**PROMPT**
Check the listing below for lines with the word "Unknown" and say how many there are, with nothing but the number.

**SUPPLIED ENTRIES**
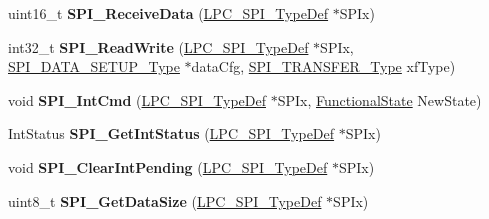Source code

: \begin{DoxyCompactItemize}
\item 
\hypertarget{group___s_p_i___public___functions_gaf9dadfe803c47babc11f6d36fd641ca8}{uint16\-\_\-t {\bfseries \-S\-P\-I\-\_\-\-Receive\-Data} (\hyperlink{struct_l_p_c___s_p_i___type_def}{\-L\-P\-C\-\_\-\-S\-P\-I\-\_\-\-Type\-Def} $\ast$\-S\-P\-Ix)}\label{group___s_p_i___public___functions_gaf9dadfe803c47babc11f6d36fd641ca8}

\item 
\hypertarget{group___s_p_i___public___functions_ga2f278961f5f8a66beea7a0c1c29b1ef2}{int32\-\_\-t {\bfseries \-S\-P\-I\-\_\-\-Read\-Write} (\hyperlink{struct_l_p_c___s_p_i___type_def}{\-L\-P\-C\-\_\-\-S\-P\-I\-\_\-\-Type\-Def} $\ast$\-S\-P\-Ix, \hyperlink{struct_s_p_i___d_a_t_a___s_e_t_u_p___type}{\-S\-P\-I\-\_\-\-D\-A\-T\-A\-\_\-\-S\-E\-T\-U\-P\-\_\-\-Type} $\ast$data\-Cfg, \hyperlink{group___s_p_i___public___types_ga0003ce5a6b4371e13d99dcce3fcada70}{\-S\-P\-I\-\_\-\-T\-R\-A\-N\-S\-F\-E\-R\-\_\-\-Type} xf\-Type)}\label{group___s_p_i___public___functions_ga2f278961f5f8a66beea7a0c1c29b1ef2}

\item 
\hypertarget{group___s_p_i___public___functions_ga8d66b5c9ab5f165f022b4ff05befc3e6}{void {\bfseries \-S\-P\-I\-\_\-\-Int\-Cmd} (\hyperlink{struct_l_p_c___s_p_i___type_def}{\-L\-P\-C\-\_\-\-S\-P\-I\-\_\-\-Type\-Def} $\ast$\-S\-P\-Ix, \hyperlink{group___l_p_c___types___public___types_gac9a7e9a35d2513ec15c3b537aaa4fba1}{\-Functional\-State} \-New\-State)}\label{group___s_p_i___public___functions_ga8d66b5c9ab5f165f022b4ff05befc3e6}

\item 
\hypertarget{group___s_p_i___public___functions_gaf4be2385961757e16c7e039b20eda073}{\-Int\-Status {\bfseries \-S\-P\-I\-\_\-\-Get\-Int\-Status} (\hyperlink{struct_l_p_c___s_p_i___type_def}{\-L\-P\-C\-\_\-\-S\-P\-I\-\_\-\-Type\-Def} $\ast$\-S\-P\-Ix)}\label{group___s_p_i___public___functions_gaf4be2385961757e16c7e039b20eda073}

\item 
\hypertarget{group___s_p_i___public___functions_gaae94eea146da94e4fe484ef2eb5b0658}{void {\bfseries \-S\-P\-I\-\_\-\-Clear\-Int\-Pending} (\hyperlink{struct_l_p_c___s_p_i___type_def}{\-L\-P\-C\-\_\-\-S\-P\-I\-\_\-\-Type\-Def} $\ast$\-S\-P\-Ix)}\label{group___s_p_i___public___functions_gaae94eea146da94e4fe484ef2eb5b0658}

\item 
\hypertarget{group___s_p_i___public___functions_ga01cdc5a3a87f60639723f52637dfa472}{uint8\-\_\-t {\bfseries \-S\-P\-I\-\_\-\-Get\-Data\-Size} (\hyperlink{struct_l_p_c___s_p_i___type_def}{\-L\-P\-C\-\_\-\-S\-P\-I\-\_\-\-Type\-Def} $\ast$\-S\-P\-Ix)}\label{group___s_p_i___public___functions_ga01cdc5a3a87f60639723f52637dfa472}


\end{DoxyCompactItemize}
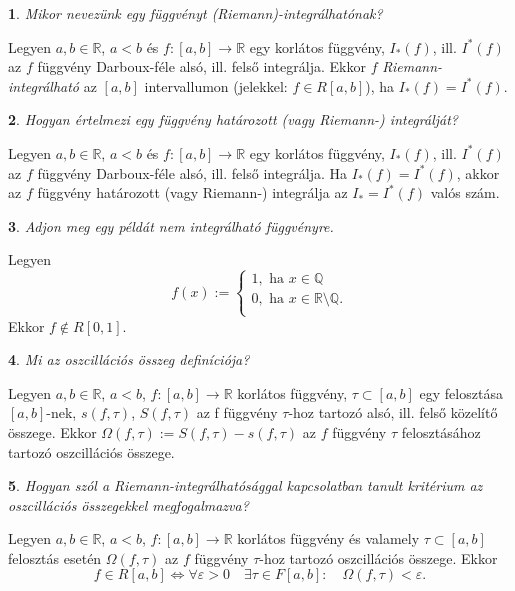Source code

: \documentclass[a4paper]{article}
\def\Q{\mathbb{Q}}
\def\R{\mathbb{R}}
\theoremstyle{qstyle}
\newtheorem{question}{}{}
\begin{document}
	\begin{question}
		Mikor nevezünk egy függvényt (Riemann)-integrálhatónak?
	\end{question}
	Legyen $a,b \in \R$, $a < b$ és $f : [a,b] \to \R$ egy korlátos függvény, $I_*(f)$, ill. $I^*(f)$ az $f$ függvény Darboux-féle alsó, ill. felső integrálja. Ekkor $f$ \emph{Riemann-integrálható} az $[a,b]$ intervallumon (jelekkel: $f \in R[a,b]$), ha $I_*(f) = I^*(f)$.
	
	\begin{question}
		Hogyan értelmezi egy függvény határozott (vagy Riemann-) integrálját?
	\end{question}
	Legyen $a,b \in \R$, $a < b$ és $f : [a,b] \to \R$ egy korlátos függvény, $I_*(f)$, ill. $I^*(f)$ az $f$ függvény Darboux-féle alsó, ill. felső integrálja. Ha $I_*(f) = I^{*}(f)$, akkor az $f$ függvény határozott (vagy Riemann-) integrálja az $I_* = I^{*}(f)$ valós szám.
	
	\begin{question}
		Adjon meg egy példát \emph{nem integrálható} függvényre. 
	\end{question}
	Legyen
	$$
	f(x) := 
	\begin{cases}
	1, \text{ ha } x \in \Q \\
	0, \text{ ha } x \in \R \setminus \Q \text{.} \\
	\end{cases}
	$$
	Ekkor $f \notin R[0,1]$.
	
	\begin{question}
		Mi az \emph{oszcillációs összeg} definíciója? 
	\end{question}
	Legyen $a, b \in \R$, $a < b$, $f : [a,b] \to \R$ korlátos függvény, $\tau \subset [a,b]$ egy felosztása $[a,b]$-nek, $s(f,\tau)$, $S(f,\tau)$ az f függvény $\tau$-hoz tartozó alsó, ill. felső közelítő összege. Ekkor $\Omega(f,\tau) := S(f,\tau) - s(f,\tau)$ az $f$ függvény $\tau$ felosztásához tartozó oszcillációs összege.
	
	\begin{question}
		Hogyan szól a Riemann-integrálhatósággal kapcsolatban tanult kritérium az oszcillációs
		összegekkel megfogalmazva?  
	\end{question}
	Legyen $a, b \in \R$, $a < b$, $f : [a,b] \to \R$ korlátos függvény és valamely $\tau \subset [a,b]$ felosztás esetén $\Omega(f,\tau)$ az $f$ függvény $\tau$-hoz tartozó oszcillációs összege. Ekkor
	$$
	f \in R[a,b] \Longleftrightarrow \forall \varepsilon > 0 \quad \exists\tau \in F[a,b]: \quad \Omega(f,\tau) < \varepsilon \text{.}
	$$
	
\end{document}
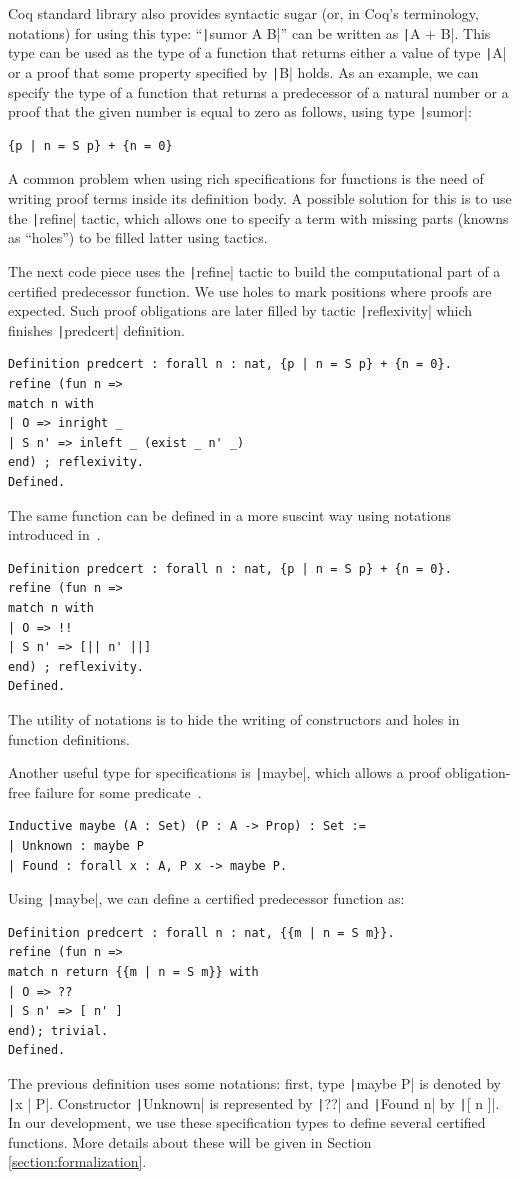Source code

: \documentclass[oneside,12pt]{scrbook}
\theoremstyle{definition}
\newcommand{\coq}[1]{\texttt|#1|}
\theoremstyle{plain}
\theoremstyle{definition}
\begin{document}
Coq standard library also provides syntactic sugar (or, in Coq's
terminology, notations) for using this type: ``\coq{sumor A B}'' can
be written as \coq{A + {B}}.
This type can be used as the type of a function that returns either a
value of type \coq{A} or a proof that some property specified by
\coq{B} holds.
As an example, we can specify the type of a function that returns a
predecessor of a natural number or a proof that the given number is
equal to zero as follows, using type \coq{sumor}:
\begin{verbatim}
{p | n = S p} + {n = 0}
\end{verbatim}  
A common problem when using rich specifications for functions is the need
of writing proof terms inside its definition body. A possible solution for
this is to use the \coq{refine} tactic, which allows one to specify a term with
missing parts (knowns as ``holes'') to be filled latter using tactics.

The next code piece uses the \coq{refine} tactic to build the computational part
of a certified predecessor function. We use holes to mark positions where proofs are
expected. Such proof obligations are later filled by tactic \coq{reflexivity} which finishes
\coq{predcert} definition.

\begin{verbatim}
Definition predcert : forall n : nat, {p | n = S p} + {n = 0}.
refine (fun n =>
match n with
| O => inright _
| S n' => inleft _ (exist _ n' _)
end) ; reflexivity.
Defined.
\end{verbatim}

The same function can be defined in a more suscint way using notations introduced
in~\cite{Chlipala13}.

\begin{verbatim}
Definition predcert : forall n : nat, {p | n = S p} + {n = 0}.
refine (fun n =>
match n with
| O => !!
| S n' => [|| n' ||]
end) ; reflexivity.
Defined.
\end{verbatim}
The utility of notations is to hide the writing of constructors and holes in
function definitions.

Another useful type for specifications is \coq{maybe}, which allows a proof
obligation-free failure for some predicate~\cite{Chlipala13}.
\begin{verbatim}
Inductive maybe (A : Set) (P : A -> Prop) : Set :=
| Unknown : maybe P
| Found : forall x : A, P x -> maybe P.
\end{verbatim}
Using \coq{maybe}, we can define a certified predecessor function as:
\begin{verbatim}
Definition predcert : forall n : nat, {{m | n = S m}}.
refine (fun n =>
match n return {{m | n = S m}} with
| O => ??
| S n' => [ n' ]
end); trivial.
Defined.
\end{verbatim}
The previous definition uses some notations: first, type \coq{maybe P} is
denoted by \coq{{{x | P}}}. Constructor \coq{Unknown} is represented by \coq{??}
and \coq{Found n} by \coq{[ n ]}. In our development, we use these
specification types to define several certified functions. More details about
these will be given in Section \ref{section:formalization}.
\end{document}
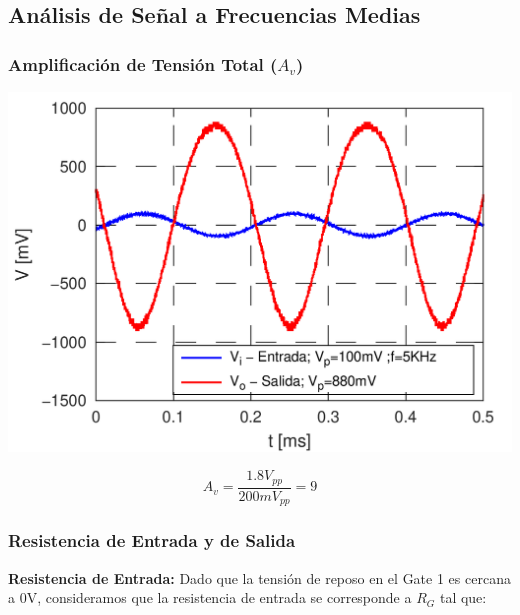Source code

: \documentclass[a4paper, 10pt, spanish]{article}
\begin{document}
\subsection{Análisis de Señal a Frecuencias Medias}

\subsubsection{Amplificación de Tensión Total ($A_v$)}

\begin{center}
  \includegraphics[width=.7\textwidth]{AvTRUCHO.png}
  \label{fig:av_med}
\end{center}


\begin{equation}
  A_v=\frac{1.8V_{pp}}{200mV_{pp}}=9
\end{equation}

\subsubsection{Resistencia de Entrada y de Salida}
\textbf{Resistencia de Entrada:}
Dado que la tensión de reposo en el Gate 1 es cercana a 0V, consideramos que la resistencia de entrada se corresponde a $R_G$ tal que:
\end{document}
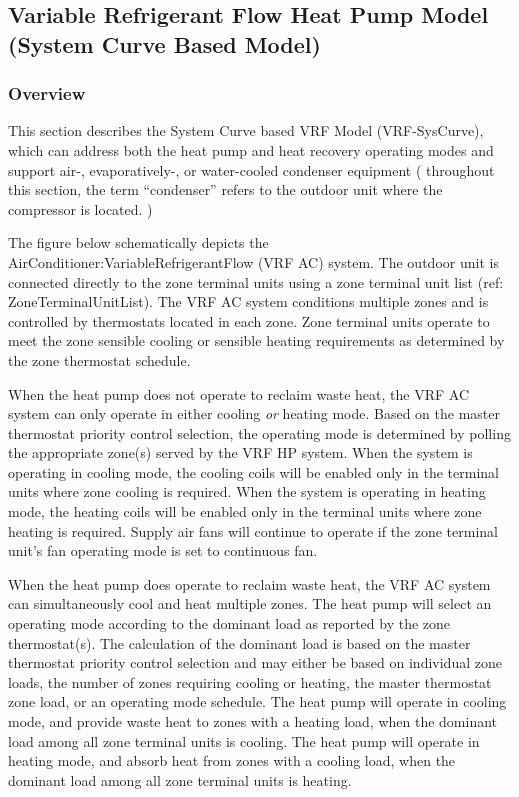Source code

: \subsection{Variable Refrigerant Flow Heat Pump Model (System Curve Based Model)}\label{variable-refrigerant-flow-heat-pump-model-system-curve-based-model}

\subsubsection{Overview}\label{overview-028}

This section describes the System Curve based VRF Model (VRF-SysCurve), which can address both the heat pump and heat recovery operating modes and support air-, evaporatively-, or water-cooled condenser equipment ( throughout this section, the term ``condenser'' refers to the outdoor unit where the compressor is located. )

The figure below schematically depicts the AirConditioner:VariableRefrigerantFlow (VRF AC) system. The outdoor unit is connected directly to the zone terminal units using a zone terminal unit list (ref: ZoneTerminalUnitList). The VRF AC system conditions multiple zones and is controlled by thermostats located in each zone. Zone terminal units operate to meet the zone sensible cooling or sensible heating requirements as determined by the zone thermostat schedule.

When the heat pump does not operate to reclaim waste heat, the VRF AC system can only operate in either cooling \emph{or} heating mode. Based on the master thermostat priority control selection, the operating mode is determined by polling the appropriate zone(s) served by the VRF HP system. When the system is operating in cooling mode, the cooling coils will be enabled only in the terminal units where zone cooling is required. When the system is operating in heating mode, the heating coils will be enabled only in the terminal units where zone heating is required. Supply air fans will continue to operate if the zone terminal unit's fan operating mode is set to continuous fan.

When the heat pump does operate to reclaim waste heat, the VRF AC system can simultaneously cool and heat multiple zones. The heat pump will select an operating mode according to the dominant load as reported by the zone thermostat(s). The calculation of the dominant load is based on the master thermostat priority control selection and may either be based on individual zone loads, the number of zones requiring cooling or heating, the master thermostat zone load, or an operating mode schedule. The heat pump will operate in cooling mode, and provide waste heat to zones with a heating load, when the dominant load among all zone terminal units is cooling. The heat pump will operate in heating mode, and absorb heat from zones with a cooling load, when the dominant load among all zone terminal units is heating.

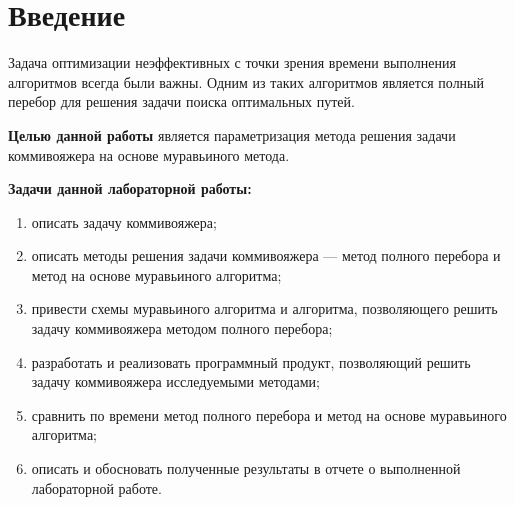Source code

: \chapter*{Введение}
Задача оптимизации неэффективных с точки зрения времени выполнения алгоритмов всегда были важны.
Одним из таких алгоритмов является полный перебор для решения задачи поиска оптимальных путей.


\textbf{Целью данной работы} является параметризация метода решения задачи коммивояжера на основе муравьиного метода.

\textbf{Задачи данной лабораторной работы:}
\begin{enumerate}
	\item описать задачу коммивояжера;
	\item описать методы решения задачи коммивояжера --- метод полного перебора и метод на основе муравьиного алгоритма;
	\item привести схемы муравьиного алгоритма и алгоритма, позволяющего решить задачу коммивояжера методом полного перебора;
	\item разработать и реализовать программный продукт, позволяющий решить задачу коммивояжера исследуемыми методами;
	\item сравнить по времени метод полного перебора и метод на основе муравьиного алгоритма;
	\item описать и обосновать полученные результаты в отчете о выполненной лабораторной работе.
\end{enumerate}
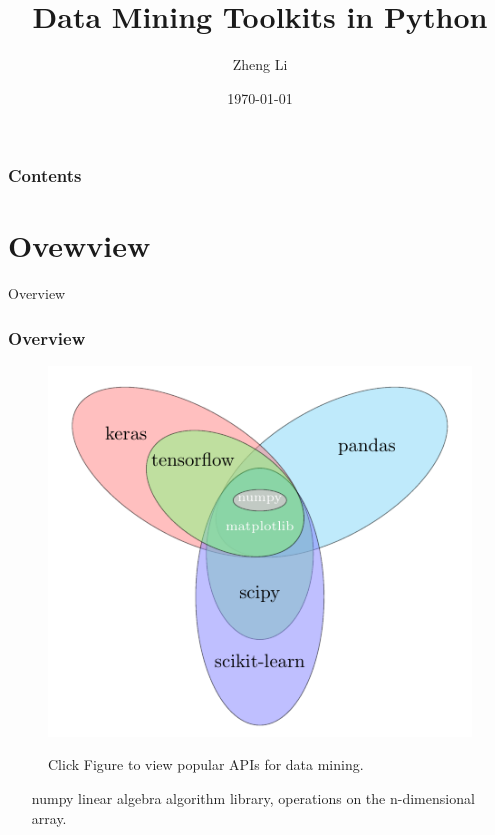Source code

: \documentclass{beamer}
\title{Data Mining Toolkits in Python}
\author{Zheng Li}
\date{\today}
\begin{document}
\frame{\titlepage}


\begin{frame}
\frametitle{Contents}
\tableofcontents
\end{frame}


\section{Ovewview}

\begin{frame}{Overview}
\frametitle{Overview}
\noindent
\begin{minipage}{0.425\textwidth}
	\begin{figure}
		\href{./src/figures/toolkits_table.pdf}{
			\includegraphics[width=\linewidth]{./src/figures/toolkits_set.pdf}
		}
		\caption[10mm]{Click Figure to view popular APIs for data mining.}
	\end{figure}
\end{minipage}%
\hfill%
\begin{minipage}{0.5\textwidth}
	\begin{itemize}
		\item[numpy] linear algebra algorithm library, operations on the n-dimensional array.

\end{itemize}
\end{minipage}
\end{frame}
\end{document}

**RESULT FOR THIS EXERCISE**
2